Iron Chef champ, Blue Ginger star-chef and East-West guru Ming Tsai broke it down. “If you can take anything from this demo," he said, "It should be, ‘Taste, taste, taste.’” Later, Charlie Trotter added his own echo: “To be a great chef, maybe you can filet a fish, prep a goat, read cookbooks, but if you don’t taste, you’re nothing."
Here's a video look at a handful of the other lessons, direct from Pebble Beach Food & Wine's dynamite chef demos:
Trotter actually shared three—on basil, tasting and wine pairing at home—as he fielded a trio of questions from the crowd to decide who would get to taste the deliciousness he was crafting in the swanky Jenn Air-equipped stage.

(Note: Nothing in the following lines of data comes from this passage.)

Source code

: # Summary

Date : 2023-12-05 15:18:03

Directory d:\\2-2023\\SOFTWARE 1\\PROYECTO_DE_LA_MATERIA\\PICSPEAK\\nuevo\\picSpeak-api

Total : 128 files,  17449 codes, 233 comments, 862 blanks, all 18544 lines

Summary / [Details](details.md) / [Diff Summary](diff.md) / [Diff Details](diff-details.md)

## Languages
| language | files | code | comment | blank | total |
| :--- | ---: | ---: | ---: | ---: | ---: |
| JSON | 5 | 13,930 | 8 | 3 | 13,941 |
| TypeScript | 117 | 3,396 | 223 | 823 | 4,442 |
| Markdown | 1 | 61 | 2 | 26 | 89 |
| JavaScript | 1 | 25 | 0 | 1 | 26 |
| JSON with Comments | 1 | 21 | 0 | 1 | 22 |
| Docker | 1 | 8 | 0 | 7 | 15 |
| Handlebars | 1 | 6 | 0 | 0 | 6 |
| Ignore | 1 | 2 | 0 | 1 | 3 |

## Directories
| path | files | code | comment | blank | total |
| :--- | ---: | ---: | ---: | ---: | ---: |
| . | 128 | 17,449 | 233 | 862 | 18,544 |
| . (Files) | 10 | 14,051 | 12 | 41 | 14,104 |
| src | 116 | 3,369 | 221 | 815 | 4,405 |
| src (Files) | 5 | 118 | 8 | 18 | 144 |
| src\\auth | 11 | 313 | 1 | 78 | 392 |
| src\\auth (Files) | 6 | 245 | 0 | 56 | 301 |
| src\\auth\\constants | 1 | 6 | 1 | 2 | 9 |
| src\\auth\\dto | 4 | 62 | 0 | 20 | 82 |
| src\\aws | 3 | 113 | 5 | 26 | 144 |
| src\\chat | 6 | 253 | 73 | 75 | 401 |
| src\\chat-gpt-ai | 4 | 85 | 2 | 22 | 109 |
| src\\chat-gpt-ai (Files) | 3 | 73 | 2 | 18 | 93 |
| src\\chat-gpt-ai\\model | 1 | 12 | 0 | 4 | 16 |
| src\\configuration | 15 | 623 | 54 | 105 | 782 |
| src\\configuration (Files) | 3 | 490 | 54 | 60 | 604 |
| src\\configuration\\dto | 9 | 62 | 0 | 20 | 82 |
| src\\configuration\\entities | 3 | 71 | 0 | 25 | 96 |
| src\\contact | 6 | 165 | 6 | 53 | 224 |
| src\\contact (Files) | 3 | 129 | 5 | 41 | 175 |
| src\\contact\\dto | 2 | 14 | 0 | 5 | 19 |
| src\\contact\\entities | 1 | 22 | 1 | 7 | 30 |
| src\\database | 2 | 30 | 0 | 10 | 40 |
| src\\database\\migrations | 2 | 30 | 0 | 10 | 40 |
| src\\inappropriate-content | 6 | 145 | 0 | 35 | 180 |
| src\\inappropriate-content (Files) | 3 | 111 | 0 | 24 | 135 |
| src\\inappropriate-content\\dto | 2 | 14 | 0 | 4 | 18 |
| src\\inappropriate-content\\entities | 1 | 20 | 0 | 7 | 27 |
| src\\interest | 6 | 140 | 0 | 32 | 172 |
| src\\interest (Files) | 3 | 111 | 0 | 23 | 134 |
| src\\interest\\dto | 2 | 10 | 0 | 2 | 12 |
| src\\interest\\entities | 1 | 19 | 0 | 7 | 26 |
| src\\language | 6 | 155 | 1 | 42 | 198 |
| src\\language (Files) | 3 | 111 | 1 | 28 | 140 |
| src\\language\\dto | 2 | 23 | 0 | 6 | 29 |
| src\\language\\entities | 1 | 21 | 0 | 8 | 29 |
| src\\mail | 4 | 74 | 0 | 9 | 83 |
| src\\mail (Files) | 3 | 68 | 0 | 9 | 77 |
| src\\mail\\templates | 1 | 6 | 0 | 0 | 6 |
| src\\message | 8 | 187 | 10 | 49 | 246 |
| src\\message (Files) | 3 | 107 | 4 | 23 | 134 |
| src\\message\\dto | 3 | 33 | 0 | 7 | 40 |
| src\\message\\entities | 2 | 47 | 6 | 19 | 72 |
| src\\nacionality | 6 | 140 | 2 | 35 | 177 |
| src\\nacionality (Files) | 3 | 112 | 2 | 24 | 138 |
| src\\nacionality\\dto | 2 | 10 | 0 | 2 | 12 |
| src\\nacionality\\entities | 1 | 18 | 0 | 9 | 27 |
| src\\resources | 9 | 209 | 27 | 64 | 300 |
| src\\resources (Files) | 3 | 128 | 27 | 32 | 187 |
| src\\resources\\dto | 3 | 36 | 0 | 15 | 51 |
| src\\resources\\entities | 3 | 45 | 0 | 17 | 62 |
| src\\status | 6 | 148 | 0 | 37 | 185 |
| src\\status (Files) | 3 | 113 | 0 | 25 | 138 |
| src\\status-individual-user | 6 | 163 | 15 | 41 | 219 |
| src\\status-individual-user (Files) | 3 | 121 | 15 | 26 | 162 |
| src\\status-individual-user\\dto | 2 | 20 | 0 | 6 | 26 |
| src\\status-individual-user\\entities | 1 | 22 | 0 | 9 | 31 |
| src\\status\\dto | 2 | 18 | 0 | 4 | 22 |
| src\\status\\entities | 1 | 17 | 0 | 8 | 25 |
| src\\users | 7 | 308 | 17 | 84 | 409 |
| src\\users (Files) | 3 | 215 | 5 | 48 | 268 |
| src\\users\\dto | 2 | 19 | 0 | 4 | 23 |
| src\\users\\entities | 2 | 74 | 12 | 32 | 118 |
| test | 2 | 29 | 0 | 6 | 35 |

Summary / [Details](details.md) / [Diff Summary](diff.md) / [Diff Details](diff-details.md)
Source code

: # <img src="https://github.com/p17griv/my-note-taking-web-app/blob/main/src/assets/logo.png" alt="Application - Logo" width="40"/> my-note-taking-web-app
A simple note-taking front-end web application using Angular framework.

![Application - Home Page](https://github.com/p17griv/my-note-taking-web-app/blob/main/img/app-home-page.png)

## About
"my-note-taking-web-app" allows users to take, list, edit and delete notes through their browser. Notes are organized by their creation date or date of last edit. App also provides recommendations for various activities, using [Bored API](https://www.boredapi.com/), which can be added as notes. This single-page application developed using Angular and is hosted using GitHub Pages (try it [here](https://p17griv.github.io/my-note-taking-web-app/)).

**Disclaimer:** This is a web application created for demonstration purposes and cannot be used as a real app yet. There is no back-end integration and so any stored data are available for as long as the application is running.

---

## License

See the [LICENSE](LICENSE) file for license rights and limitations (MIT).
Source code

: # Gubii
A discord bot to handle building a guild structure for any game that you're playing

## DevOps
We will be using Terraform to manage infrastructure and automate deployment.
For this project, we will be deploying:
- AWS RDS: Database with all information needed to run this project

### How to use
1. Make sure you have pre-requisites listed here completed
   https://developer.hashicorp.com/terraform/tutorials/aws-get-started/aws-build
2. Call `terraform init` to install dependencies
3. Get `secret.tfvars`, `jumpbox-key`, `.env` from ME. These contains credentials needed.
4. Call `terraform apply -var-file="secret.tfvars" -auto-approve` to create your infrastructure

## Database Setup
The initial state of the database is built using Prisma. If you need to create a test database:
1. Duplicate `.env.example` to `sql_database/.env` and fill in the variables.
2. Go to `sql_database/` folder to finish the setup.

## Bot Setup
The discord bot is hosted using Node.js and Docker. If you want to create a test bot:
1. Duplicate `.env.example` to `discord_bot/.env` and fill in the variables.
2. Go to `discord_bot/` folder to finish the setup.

A day earlier, Tsai talked about the importance of good cutlery in the kitchen...
...and how to look stylish opening a screw cap (where it's tough to match the theater of a cork, especially if it's a spendy bottle).
Elsewhere Jacques Pepin, on stage with his daughter Claudine doing a caviar cooking demo, was awarded a huge bottle of double-triple-secret reserve Cristal by Gregory Roederer (with an assist from local product and event co-founder David Bernahl) as part of the first lifetime achievement honor Pebble Beach Food & Wine has bestowed.
And the worthy one himself, Thomas Keller, snuck in one of his favorite reminders: salt and pepper are not equals. One does magical things, the other, not so much, just to be clear.